_Plain-text document sources_
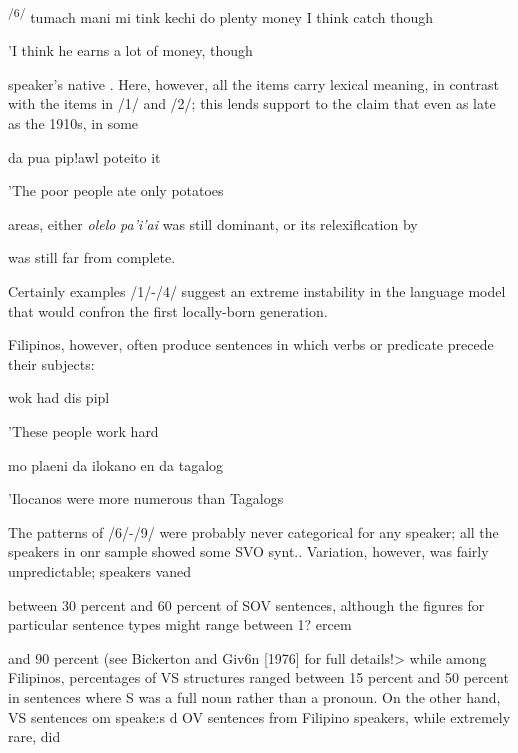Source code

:\textsuperscript{/6/ }tumach mani mi tink kechi do plenty money I think catch though

'I think he earns a lot of money, though

speaker's native . Here, however, all the  items carry lexical meaning, in contrast with the  items in /1/ and /2/; this lends support to the claim that even as late as the 1910s, in some

\ea\label{ex:7}

\glt
\z

da pua pip!awl poteito it

'The poor people ate only potatoes

areas, either \textit{olelo} \textit{pa'i'ai }was still dominant, or its relexiflcation by

 was still far from complete.

Certainly examples /1/-/4/ suggest an extreme instability in the language model that would confron the first locally-born generation.

Filipinos, however, often produce sentences in which verbs or predicate  precede their subjects:

\ea\label{ex:8}
 wok had dis pipl
\glt
\z

'These people work hard


\ea\label{ex:9}
mo plaeni da ilokano en da tagalog
\glt
\z

'Ilocanos were more numerous than Tagalogs

The patterns of /6/-/9/ were probably never categorical for any speaker; all the speakers in onr sample showed some SVO synt.{\textquotedbl}{\textquotedbl}. Variation, however, was fairly unpredictable;  speakers vaned

between 30 percent and 60 percent of SOV sentences, although the figures for particular sentence types might range between 1? ercem

and 90 percent (see Bickerton and Giv6n [1976] for full details!{\textgreater} while among Filipinos, percentages of VS structures ranged between 15 percent and 50 percent in sentences where S was a full noun rather than a pronoun. On the other hand, VS sentences om  speake:s d OV sentences from Filipino speakers, while extremely rare, did

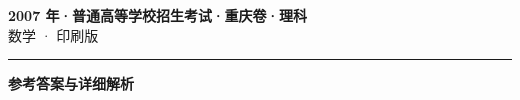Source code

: \documentclass[zihao=5, a4paper]{ctexart}
\begin{document}
\begin{center}
  {\Large\bfseries 2007 年·普通高等学校招生考试·重庆卷·理科}\\[4pt]
  {\large 数学 · 印刷版}
\end{center}
\medskip
{}

\par\bigskip\hrule\bigskip
{}
\begin{center}{\large\bfseries 参考答案与详细解析}\end{center}
\smallskip

\end{document}
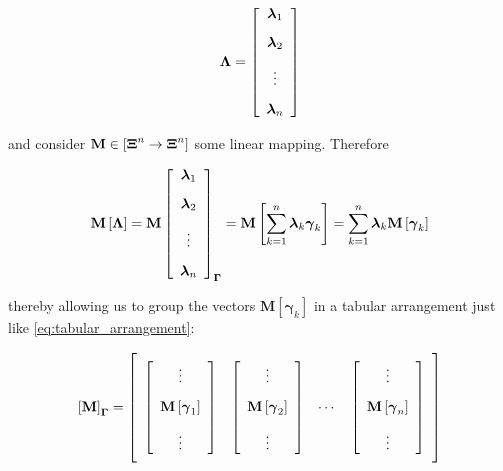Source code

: \begin{equation} \boldsymbol{\Lambda} = \left[\begin{array}{c} \boldsymbol{\lambda}_{1} \\[3mm] \boldsymbol{\lambda}_{2} \\[3mm] \vdots \\[3mm] \boldsymbol{\lambda}_{n} \end{array}\right] \end{equation}

	\noindent and consider $\mathbf{M}\in\left[\boldsymbol{\Xi}^n\to\boldsymbol{\Xi}^n\right]$ some linear mapping. Therefore

\begin{equation} \mathbf{M}\left[\boldsymbol{\Lambda}\right] = \mathbf{M}\left[\begin{array}{c} \boldsymbol{\lambda}_{1} \\[3mm] \boldsymbol{\lambda}_{2} \\[3mm] \vdots \\[3mm] \boldsymbol{\lambda}_{n} \end{array}\right]_{\boldsymbol{\Gamma}} = \mathbf{M}\left[\sum\limits_{k=1}^n \boldsymbol{\lambda}_k \boldsymbol{\gamma}_k \right] = \sum_{k=1}^n \boldsymbol{\lambda}_k \mathbf{M}\left[\boldsymbol{\gamma}_k\right] \end{equation}

	\noindent thereby allowing us to group the vectors $\mathbf{M}\left[\boldsymbol{\gamma}_k\right]$ in a tabular arrangement just like \eqref{eq:tabular_arrangement}:

\begin{equation} \left[\mathbf{M}\right]_{\boldsymbol{\Gamma}} = \left[\raisebox{15mm}{} \begin{array}{cccc} \left[\begin{array}{c} \vdots \\[3mm] \mathbf{M}\left[\boldsymbol{\gamma}_1\right] \\[3mm] \vdots \end{array}\right] & \left[\begin{array}{c} \vdots \\[3mm] \mathbf{M}\left[\boldsymbol{\gamma}_2\right] \\[3mm] \vdots \end{array}\right] & \cdots & \left[\begin{array}{c} \vdots \\[3mm] \mathbf{M}\left[\boldsymbol{\gamma}_n\right] \\[3mm] \vdots \end{array}\right]\end{array}\right]\end{equation}

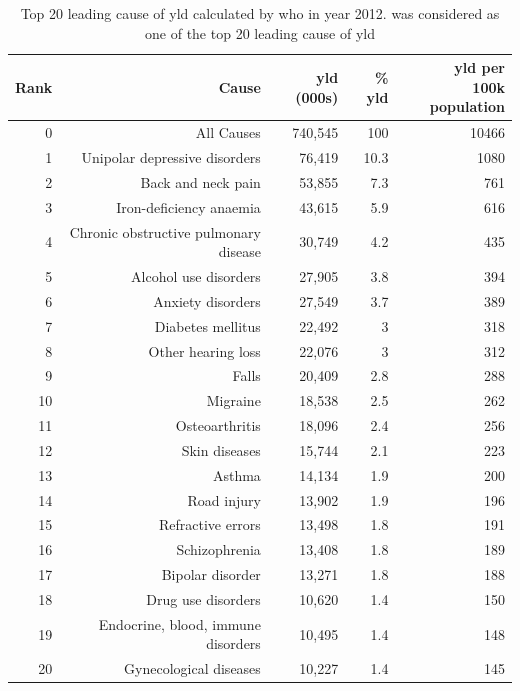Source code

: 	\begin{table}[ht]
		\centering
		\caption[Top 20 leading cause of ]{Top 20 leading cause of \gls{yld} calculated by \gls{who} in year 2012.
			 was considered as one of the top 20 leading cause of \gls{yld}\citep{Geneva2013}}
		\begin{tabular}{rrrrr}
			\toprule
			Rank  & Cause & \gls{yld} (000s) & \% \gls{yld} & \specialcell[b]{\gls{yld} per \\100k population}\\
			\midrule
			0     & All Causes & 740,545 & 100   & 10466 \\
			1     & Unipolar depressive disorders & 76,419 & 10.3  & 1080 \\
			2     & Back and neck pain & 53,855 & 7.3   & 761 \\
			3     & Iron-deficiency anaemia & 43,615 & 5.9   & 616 \\
			4     & Chronic obstructive pulmonary disease & 30,749 & 4.2   & 435 \\
			5     & Alcohol use disorders & 27,905 & 3.8   & 394 \\
			6     & Anxiety disorders & 27,549 & 3.7   & 389 \\
			7     & Diabetes mellitus & 22,492 & 3     & 318 \\
			8     & Other hearing loss & 22,076 & 3     & 312 \\
			9     & Falls & 20,409 & 2.8   & 288 \\
			10    & Migraine & 18,538 & 2.5   & 262 \\
			11    & Osteoarthritis & 18,096 & 2.4   & 256 \\
			12    & Skin diseases & 15,744 & 2.1   & 223 \\
			13    & Asthma & 14,134 & 1.9   & 200 \\
			14    & Road injury & 13,902 & 1.9   & 196 \\
			15    & Refractive errors & 13,498 & 1.8   & 191 \\
			16    & Schizophrenia & 13,408 & 1.8   & 189 \\
			17    & Bipolar disorder & 13,271 & 1.8   & 188 \\
			18    & Drug use disorders & 10,620 & 1.4   & 150 \\
			19    & Endocrine, blood, immune disorders & 10,495 & 1.4   & 148 \\
			20    & Gynecological diseases & 10,227 & 1.4   & 145 \\
			\bottomrule
		\end{tabular}%
		\label{tab:whoYLD}%
	\end{table}%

_Exercise description_
Scan the data above for the string "label" and copy each line where it appears.

_Reply to the task_
\ea\label{ex:7}
\ea\label{ex:8}
\ea\label{ex:9}
		\label{tab:whoYLD}%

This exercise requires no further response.